--- Records for processing ---
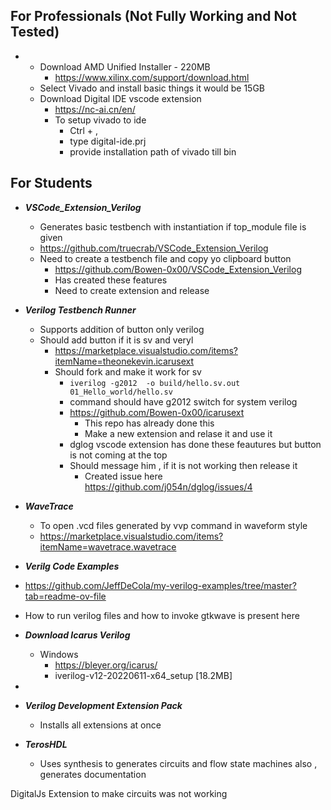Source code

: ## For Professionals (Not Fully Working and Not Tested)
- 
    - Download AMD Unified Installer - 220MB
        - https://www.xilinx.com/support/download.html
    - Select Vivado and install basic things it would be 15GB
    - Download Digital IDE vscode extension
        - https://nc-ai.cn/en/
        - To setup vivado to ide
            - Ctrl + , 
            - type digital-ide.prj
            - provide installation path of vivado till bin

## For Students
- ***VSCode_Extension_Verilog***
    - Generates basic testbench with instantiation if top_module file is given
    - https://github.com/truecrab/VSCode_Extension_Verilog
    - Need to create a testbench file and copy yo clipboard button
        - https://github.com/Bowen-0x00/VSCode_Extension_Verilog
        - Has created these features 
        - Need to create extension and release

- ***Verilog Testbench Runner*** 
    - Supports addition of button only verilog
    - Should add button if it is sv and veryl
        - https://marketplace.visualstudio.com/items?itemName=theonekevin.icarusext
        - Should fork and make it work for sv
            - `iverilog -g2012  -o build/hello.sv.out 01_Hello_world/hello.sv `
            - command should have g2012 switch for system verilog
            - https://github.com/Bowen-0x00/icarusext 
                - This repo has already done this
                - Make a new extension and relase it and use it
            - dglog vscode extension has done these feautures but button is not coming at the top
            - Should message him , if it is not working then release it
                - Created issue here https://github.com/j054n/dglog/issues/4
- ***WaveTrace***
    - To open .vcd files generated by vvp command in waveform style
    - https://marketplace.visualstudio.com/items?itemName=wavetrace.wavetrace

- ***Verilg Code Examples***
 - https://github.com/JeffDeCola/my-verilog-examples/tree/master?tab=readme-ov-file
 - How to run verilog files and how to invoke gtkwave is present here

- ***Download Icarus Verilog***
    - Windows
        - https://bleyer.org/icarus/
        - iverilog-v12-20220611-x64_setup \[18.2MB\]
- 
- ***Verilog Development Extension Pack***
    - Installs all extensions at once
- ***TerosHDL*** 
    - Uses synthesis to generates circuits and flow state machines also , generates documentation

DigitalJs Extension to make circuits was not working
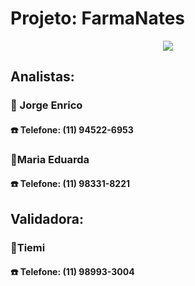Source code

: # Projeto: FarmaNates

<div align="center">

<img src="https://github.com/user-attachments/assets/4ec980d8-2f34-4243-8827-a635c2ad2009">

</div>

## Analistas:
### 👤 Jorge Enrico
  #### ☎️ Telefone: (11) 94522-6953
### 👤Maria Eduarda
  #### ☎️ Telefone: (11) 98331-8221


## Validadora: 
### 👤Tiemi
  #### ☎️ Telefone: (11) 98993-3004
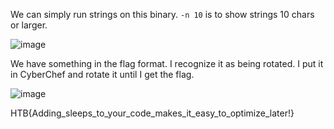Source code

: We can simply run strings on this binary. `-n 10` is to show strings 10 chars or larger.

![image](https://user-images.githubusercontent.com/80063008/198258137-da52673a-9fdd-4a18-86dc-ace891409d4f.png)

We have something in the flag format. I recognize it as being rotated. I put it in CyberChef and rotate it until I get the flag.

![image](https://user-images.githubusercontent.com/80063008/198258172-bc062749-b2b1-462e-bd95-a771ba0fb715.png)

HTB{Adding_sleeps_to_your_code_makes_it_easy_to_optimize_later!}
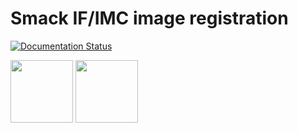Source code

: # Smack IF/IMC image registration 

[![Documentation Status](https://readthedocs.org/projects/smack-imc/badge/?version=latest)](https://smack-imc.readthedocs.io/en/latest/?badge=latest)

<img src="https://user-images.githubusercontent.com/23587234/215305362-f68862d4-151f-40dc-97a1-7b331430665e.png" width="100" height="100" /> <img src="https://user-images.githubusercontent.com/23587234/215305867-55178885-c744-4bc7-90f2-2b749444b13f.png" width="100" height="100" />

--- Problem details ---
Leave the images aside and transcribe all entries exactly.

--- Task output ---
Source code

: ## For Professionals (Not Fully Working and Not Tested)
- 
    - Download AMD Unified Installer - 220MB
        - https://www.xilinx.com/support/download.html
    - Select Vivado and install basic things it would be 15GB
    - Download Digital IDE vscode extension
        - https://nc-ai.cn/en/
        - To setup vivado to ide
            - Ctrl + , 
            - type digital-ide.prj
            - provide installation path of vivado till bin

## For Students
- ***VSCode_Extension_Verilog***
    - Generates basic testbench with instantiation if top_module file is given
    - https://github.com/truecrab/VSCode_Extension_Verilog
    - Need to create a testbench file and copy yo clipboard button
        - https://github.com/Bowen-0x00/VSCode_Extension_Verilog
        - Has created these features 
        - Need to create extension and release

- ***Verilog Testbench Runner*** 
    - Supports addition of button only verilog
    - Should add button if it is sv and veryl
        - https://marketplace.visualstudio.com/items?itemName=theonekevin.icarusext
        - Should fork and make it work for sv
            - `iverilog -g2012  -o build/hello.sv.out 01_Hello_world/hello.sv `
            - command should have g2012 switch for system verilog
            - https://github.com/Bowen-0x00/icarusext 
                - This repo has already done this
                - Make a new extension and relase it and use it
            - dglog vscode extension has done these feautures but button is not coming at the top
            - Should message him , if it is not working then release it
                - Created issue here https://github.com/j054n/dglog/issues/4
- ***WaveTrace***
    - To open .vcd files generated by vvp command in waveform style
    - https://marketplace.visualstudio.com/items?itemName=wavetrace.wavetrace

- ***Verilg Code Examples***
 - https://github.com/JeffDeCola/my-verilog-examples/tree/master?tab=readme-ov-file
 - How to run verilog files and how to invoke gtkwave is present here

- ***Download Icarus Verilog***
    - Windows
        - https://bleyer.org/icarus/
        - iverilog-v12-20220611-x64_setup \[18.2MB\]
- 
- ***Verilog Development Extension Pack***
    - Installs all extensions at once
- ***TerosHDL*** 
    - Uses synthesis to generates circuits and flow state machines also , generates documentation

DigitalJs Extension to make circuits was not working
Source code

: # Projeto: FarmaNates

<div align="center">

<img src="https://github.com/user-attachments/assets/4ec980d8-2f34-4243-8827-a635c2ad2009">

</div>

## Analistas:
### 👤 Jorge Enrico
  #### ☎️ Telefone: (11) 94522-6953
### 👤Maria Eduarda
  #### ☎️ Telefone: (11) 98331-8221


## Validadora: 
### 👤Tiemi
  #### ☎️ Telefone: (11) 98993-3004
Source code

: We can simply run strings on this binary. `-n 10` is to show strings 10 chars or larger.

![image](https://user-images.githubusercontent.com/80063008/198258137-da52673a-9fdd-4a18-86dc-ace891409d4f.png)

We have something in the flag format. I recognize it as being rotated. I put it in CyberChef and rotate it until I get the flag.

![image](https://user-images.githubusercontent.com/80063008/198258172-bc062749-b2b1-462e-bd95-a771ba0fb715.png)

HTB{Adding_sleeps_to_your_code_makes_it_easy_to_optimize_later!}
Source code

: # Smack IF/IMC image registration 

[![Documentation Status](https://readthedocs.org/projects/smack-imc/badge/?version=latest)](https://smack-imc.readthedocs.io/en/latest/?badge=latest)

<img src="https://user-images.githubusercontent.com/23587234/215305362-f68862d4-151f-40dc-97a1-7b331430665e.png" width="100" height="100" /> <img src="https://user-images.githubusercontent.com/23587234/215305867-55178885-c744-4bc7-90f2-2b749444b13f.png" width="100" height="100" />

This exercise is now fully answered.